Texas Gov. Greg Abbott has bused thousands of migrants up north in the past few weeks, arguing that they are overwhelming communities in his state. Advocates call it an election year ploy to stir up anti-immigrant sentiment, and they are especially incensed Abbott’s government is putting bar code bracelets on the migrants.
“I think it is an abuse of humanity,” said the Rev. Dwight Lee Wolter of the Congregational Church of Patchogue. “It’s an abuse of human dignity, treating people like pawns in your political games.”

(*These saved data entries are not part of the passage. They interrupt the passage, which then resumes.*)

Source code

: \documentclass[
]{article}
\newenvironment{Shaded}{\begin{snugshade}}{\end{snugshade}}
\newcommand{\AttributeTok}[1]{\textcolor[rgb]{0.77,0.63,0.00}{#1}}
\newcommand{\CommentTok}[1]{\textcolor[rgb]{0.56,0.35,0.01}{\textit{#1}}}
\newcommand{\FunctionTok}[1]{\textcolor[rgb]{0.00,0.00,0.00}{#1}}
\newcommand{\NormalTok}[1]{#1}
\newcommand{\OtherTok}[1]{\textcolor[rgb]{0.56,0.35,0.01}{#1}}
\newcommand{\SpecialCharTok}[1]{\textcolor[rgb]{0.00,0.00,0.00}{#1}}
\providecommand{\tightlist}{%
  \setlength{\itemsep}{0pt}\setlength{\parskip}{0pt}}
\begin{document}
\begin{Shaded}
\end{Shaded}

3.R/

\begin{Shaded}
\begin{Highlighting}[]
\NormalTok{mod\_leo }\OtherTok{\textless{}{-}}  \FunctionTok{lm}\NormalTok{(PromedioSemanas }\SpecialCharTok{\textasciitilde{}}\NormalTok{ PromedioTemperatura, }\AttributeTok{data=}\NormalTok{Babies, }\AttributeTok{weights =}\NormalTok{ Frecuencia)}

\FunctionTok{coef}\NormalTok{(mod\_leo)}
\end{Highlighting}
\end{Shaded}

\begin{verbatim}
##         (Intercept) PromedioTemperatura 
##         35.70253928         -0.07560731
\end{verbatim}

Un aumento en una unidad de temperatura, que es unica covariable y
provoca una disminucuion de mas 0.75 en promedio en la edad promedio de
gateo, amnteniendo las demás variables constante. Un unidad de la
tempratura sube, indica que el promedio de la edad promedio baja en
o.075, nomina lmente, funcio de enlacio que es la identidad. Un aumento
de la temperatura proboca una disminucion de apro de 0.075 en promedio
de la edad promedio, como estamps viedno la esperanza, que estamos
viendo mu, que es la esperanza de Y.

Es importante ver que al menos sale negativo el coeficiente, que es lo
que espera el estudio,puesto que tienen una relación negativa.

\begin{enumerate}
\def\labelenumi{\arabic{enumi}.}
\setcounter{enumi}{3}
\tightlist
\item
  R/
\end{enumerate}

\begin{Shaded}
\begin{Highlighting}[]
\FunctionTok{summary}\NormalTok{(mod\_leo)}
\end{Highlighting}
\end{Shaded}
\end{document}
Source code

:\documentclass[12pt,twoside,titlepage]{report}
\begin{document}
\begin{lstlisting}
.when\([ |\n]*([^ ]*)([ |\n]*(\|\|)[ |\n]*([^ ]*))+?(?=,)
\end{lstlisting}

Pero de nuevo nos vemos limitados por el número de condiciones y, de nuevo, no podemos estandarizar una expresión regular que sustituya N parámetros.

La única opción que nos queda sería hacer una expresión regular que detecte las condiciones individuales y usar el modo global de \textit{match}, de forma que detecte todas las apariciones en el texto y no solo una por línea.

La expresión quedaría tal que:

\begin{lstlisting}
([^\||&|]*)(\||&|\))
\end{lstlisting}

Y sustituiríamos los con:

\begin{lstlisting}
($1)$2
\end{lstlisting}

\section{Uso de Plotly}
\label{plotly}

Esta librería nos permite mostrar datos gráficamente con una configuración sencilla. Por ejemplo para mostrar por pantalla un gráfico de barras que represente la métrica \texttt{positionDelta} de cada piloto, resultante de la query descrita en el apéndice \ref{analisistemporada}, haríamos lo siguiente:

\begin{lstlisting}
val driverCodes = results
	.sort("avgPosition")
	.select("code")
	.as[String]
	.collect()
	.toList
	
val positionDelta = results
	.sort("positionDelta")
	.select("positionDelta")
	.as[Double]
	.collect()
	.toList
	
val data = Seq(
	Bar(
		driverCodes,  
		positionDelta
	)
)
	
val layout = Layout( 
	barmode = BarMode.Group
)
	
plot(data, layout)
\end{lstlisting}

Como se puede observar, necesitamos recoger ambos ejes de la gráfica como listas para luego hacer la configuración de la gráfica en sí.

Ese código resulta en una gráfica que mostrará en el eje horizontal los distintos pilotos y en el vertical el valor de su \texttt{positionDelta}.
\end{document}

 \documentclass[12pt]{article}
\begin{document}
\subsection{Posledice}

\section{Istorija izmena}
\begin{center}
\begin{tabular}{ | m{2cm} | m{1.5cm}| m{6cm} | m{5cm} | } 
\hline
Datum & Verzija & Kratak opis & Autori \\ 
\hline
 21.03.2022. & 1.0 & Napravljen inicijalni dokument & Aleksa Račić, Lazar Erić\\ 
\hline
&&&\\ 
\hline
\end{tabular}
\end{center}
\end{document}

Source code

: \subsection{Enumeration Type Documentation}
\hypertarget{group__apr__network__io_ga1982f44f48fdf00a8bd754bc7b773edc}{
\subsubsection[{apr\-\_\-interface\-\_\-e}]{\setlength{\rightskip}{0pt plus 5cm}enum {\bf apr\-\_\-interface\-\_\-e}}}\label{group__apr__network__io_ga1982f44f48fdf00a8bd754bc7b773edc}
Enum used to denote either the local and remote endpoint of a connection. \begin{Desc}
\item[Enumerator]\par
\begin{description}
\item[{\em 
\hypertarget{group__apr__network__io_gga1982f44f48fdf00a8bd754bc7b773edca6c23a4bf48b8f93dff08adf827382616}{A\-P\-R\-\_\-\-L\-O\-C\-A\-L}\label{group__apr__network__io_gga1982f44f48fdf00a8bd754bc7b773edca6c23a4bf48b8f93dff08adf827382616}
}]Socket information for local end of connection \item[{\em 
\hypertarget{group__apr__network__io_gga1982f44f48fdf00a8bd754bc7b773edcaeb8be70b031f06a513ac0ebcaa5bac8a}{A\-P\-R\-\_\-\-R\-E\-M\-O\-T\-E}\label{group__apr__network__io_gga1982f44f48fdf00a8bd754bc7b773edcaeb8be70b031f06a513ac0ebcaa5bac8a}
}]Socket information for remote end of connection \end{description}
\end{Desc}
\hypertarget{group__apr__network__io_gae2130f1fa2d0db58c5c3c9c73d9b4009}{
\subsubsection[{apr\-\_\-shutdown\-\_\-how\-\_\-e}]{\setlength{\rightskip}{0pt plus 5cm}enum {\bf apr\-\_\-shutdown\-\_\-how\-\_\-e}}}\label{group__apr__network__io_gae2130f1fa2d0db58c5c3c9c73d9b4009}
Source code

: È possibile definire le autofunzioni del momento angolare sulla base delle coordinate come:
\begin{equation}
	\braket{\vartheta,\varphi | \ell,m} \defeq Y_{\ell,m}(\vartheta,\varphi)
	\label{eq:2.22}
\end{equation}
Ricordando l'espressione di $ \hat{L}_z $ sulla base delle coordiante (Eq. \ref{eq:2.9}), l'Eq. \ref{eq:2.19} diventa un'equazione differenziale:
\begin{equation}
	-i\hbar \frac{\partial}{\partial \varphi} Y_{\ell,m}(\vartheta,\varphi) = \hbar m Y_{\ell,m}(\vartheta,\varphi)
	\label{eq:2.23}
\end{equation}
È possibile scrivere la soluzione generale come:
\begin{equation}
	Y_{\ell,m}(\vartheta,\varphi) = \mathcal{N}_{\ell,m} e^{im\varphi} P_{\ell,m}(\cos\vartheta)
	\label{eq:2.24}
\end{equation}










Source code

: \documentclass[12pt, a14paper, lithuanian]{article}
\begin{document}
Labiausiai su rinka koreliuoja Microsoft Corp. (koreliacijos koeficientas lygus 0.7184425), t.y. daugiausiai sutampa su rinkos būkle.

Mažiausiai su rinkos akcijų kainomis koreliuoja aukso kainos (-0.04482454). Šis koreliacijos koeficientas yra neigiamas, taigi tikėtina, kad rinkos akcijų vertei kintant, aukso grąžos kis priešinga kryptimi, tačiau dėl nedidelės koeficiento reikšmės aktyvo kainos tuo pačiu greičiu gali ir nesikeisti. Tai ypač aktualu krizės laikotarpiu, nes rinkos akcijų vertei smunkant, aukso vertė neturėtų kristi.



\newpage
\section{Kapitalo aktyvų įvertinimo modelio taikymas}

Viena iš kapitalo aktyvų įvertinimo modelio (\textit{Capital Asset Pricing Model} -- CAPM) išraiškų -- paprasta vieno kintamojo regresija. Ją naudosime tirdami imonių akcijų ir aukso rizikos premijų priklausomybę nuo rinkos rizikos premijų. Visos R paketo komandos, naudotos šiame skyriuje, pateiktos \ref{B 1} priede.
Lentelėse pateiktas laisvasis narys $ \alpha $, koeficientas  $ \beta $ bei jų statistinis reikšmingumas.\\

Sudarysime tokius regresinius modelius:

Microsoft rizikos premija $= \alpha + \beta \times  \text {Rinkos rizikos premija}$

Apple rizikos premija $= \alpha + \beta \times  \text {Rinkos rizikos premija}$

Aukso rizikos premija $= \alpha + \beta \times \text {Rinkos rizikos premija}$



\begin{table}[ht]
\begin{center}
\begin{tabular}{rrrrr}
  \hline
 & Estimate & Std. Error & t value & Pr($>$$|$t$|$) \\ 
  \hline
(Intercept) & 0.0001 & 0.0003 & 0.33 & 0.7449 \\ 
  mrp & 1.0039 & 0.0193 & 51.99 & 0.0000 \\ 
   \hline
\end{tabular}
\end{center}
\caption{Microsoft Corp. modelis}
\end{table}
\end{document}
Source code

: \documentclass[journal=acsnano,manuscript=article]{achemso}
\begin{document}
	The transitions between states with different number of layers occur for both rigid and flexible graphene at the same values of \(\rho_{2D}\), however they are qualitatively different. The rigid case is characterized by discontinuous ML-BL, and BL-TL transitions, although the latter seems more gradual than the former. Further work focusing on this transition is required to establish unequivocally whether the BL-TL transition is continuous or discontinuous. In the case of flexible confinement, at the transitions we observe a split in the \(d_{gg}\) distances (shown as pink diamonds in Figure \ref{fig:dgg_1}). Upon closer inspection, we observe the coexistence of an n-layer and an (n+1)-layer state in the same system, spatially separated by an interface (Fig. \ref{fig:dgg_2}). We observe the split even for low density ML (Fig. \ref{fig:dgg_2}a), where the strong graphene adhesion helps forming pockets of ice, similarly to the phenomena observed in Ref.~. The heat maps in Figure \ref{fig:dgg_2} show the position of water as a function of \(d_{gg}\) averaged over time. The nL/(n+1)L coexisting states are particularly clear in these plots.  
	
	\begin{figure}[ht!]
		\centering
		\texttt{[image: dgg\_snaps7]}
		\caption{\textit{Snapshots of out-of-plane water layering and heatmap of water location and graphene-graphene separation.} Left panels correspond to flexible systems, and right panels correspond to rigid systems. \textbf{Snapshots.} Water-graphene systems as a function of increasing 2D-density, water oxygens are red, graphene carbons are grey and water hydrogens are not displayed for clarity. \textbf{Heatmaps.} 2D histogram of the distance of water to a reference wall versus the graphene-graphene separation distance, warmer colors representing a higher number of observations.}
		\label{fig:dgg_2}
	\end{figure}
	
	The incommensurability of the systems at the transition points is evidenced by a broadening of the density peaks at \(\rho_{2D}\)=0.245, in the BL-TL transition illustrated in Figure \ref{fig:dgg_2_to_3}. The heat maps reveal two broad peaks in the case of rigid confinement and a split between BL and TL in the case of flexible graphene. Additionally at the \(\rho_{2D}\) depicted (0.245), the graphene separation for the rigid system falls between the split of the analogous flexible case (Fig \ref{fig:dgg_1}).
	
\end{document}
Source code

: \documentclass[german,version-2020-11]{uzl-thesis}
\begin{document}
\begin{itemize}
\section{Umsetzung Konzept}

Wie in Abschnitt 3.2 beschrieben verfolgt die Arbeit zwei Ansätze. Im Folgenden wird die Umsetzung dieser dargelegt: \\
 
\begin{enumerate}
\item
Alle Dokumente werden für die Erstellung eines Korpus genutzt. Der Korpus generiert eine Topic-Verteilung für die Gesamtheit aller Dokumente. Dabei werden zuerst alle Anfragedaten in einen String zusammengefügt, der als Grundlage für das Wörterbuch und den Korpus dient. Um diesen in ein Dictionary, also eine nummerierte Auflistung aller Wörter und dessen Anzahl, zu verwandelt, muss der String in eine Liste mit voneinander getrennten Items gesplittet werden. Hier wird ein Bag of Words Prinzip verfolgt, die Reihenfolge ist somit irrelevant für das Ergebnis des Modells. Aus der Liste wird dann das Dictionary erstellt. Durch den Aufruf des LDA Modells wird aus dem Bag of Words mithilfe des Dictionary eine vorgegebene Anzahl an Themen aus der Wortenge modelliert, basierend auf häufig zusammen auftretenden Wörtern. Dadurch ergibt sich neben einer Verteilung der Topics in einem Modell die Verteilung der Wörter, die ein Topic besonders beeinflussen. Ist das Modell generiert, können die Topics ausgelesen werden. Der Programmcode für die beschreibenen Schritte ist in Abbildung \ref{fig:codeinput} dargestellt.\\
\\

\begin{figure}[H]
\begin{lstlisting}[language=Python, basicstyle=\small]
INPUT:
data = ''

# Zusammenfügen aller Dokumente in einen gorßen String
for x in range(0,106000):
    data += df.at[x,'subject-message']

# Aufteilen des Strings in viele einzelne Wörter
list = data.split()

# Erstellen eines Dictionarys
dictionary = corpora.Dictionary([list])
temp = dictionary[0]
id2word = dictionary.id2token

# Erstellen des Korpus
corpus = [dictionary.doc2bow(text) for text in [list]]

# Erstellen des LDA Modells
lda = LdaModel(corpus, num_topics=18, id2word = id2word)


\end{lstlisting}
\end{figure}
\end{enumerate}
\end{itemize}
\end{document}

Immigrant assistance groups on Long Island say they have not yet been in contact with any of the migrants, but it is only a matter of time before some land in Nassau and Suffolk counties and seek their help. The region for decades has served as a major arrival point for Latino immigrants, especially from Central America.
“New York has been a major recipient of people coming from the border essentially throughout the state’s history,” said Patrick Young, the downstate advocacy director for the New York Immigration Coalition.
“And Long Island has certainly seen people coming in who were fleeing persecution in their home countries from Latin America since the 1980s,” said Young, who is based in Hempstead. “We would expect that some” of the bused migrants have already arrived on Long Island.
Seeking political asylum
Abbott, a Republican, asserts that President Joe Biden, a Democrat, is not securing the border, and since cities like New York and Washington, DC, say they welcome immigrants regardless of legal status, he is sending them there — and those cities can foot the bill for assisting them.
Abbott’s press secretary, Renae Eze, says the bracelets “are standard protocol for voluntary transport by the Texas Division of Emergency Management and have been used during times of natural disasters like hurricanes when needing to transport people to safety.” The migrants are boarding the buses voluntarily, she said.
Advocates say the migrants are fleeing violence, poverty and sometimes political persecution in their homelands, and that America’s tradition is to welcome newcomers.
Most apparently have applied for political asylum after crossing the border, asserting that they face persecution in their homelands, said Young, who recently met one of the buses at the Port Authority terminal in Manhattan. The Department of Homeland Security must determine if the migrants have a reasonable fear of being persecuted for them to be processed and released pending court hearings instead of detained and deported, Young said.
They are free to travel the country while their cases wind through the immigration system.
“These aren’t people who are unknown to the federal government,” Young said.
Some of the migrants are ending up in city government-run shelters, which New York City Mayor Eric Adams says are in danger of becoming overwhelmed.
Elise de Castillo, executive director of the Hempstead-based Central American Refugee Center, said the migrants arriving at the Port Authority terminal are “shellshocked. They find there is no one here waiting for them.”
Services for migrants
The busing is “heartbreaking. It’s difficult to see particularly vulnerable immigrants who are being used for political gain,” she added. “Migration is a natural phenomenon, and it’s everyone’s legal right to seek asylum.”
She and other advocates said many of the migrants were from Latin American nations, including a growing number from Venezuela, along with countries in the Caribbean and Africa.
CARECEN offers legal services to immigrants, including for political asylum cases, along with English classes and job readiness programs, de Castillo said. The group is ready to help any of the newcomers.
“We have the capacity to provide the services when they arrive,” she said. “It’s just a matter of when they arrive.”
Nassau County Executive Bruce Blakeman gave mixed signals on what the county would do if any of the migrants arrived there. “Nassau County is not a sanctuary county,” he said in a statement, referring to localities that generally discourage local law enforcement from reporting the immigration status of individuals.
But he also said the county “evaluates the needs of any individual who may need emergency assistance on a case-by-case basis.”
Suffolk County Executive Steve Bellone did not respond to a request for comment.
Mosque sending money
One mosque in Nassau County is already helping some of the migrants arriving in New York City, and is preparing to assist others if they arrive on Long Island.
The busing “is something that is totally against the American values … of welcoming the stranger,” said Dr. Isma Chaudhry, co-chair of the board of trustees at the Islamic Center of Long Island in Westbury. “This is not what America is about, where you basically ship people from one state to the other.”
Her mosque is sending money, food, clothing and other items to New York City to help the new arrivals. The items are being funneled through ICNA Relief, a Muslim assistance group with offices in New York City and on Long Island.
Chaudhry said her mosque and Upholding Humanity, a local interfaith group it belongs to and which includes synagogues and churches, were ready to directly assist the migrants if they came to Long Island.
“If there is a need, it is our responsibility to step up,” she said.
Wolter says his church, too, is prepared to help. It can offer food, clothing, a mobile shower unit and — soon — free barber services.
The busing is “like playing chess with living human beings,” he said. “I can’t imagine how we could not help.”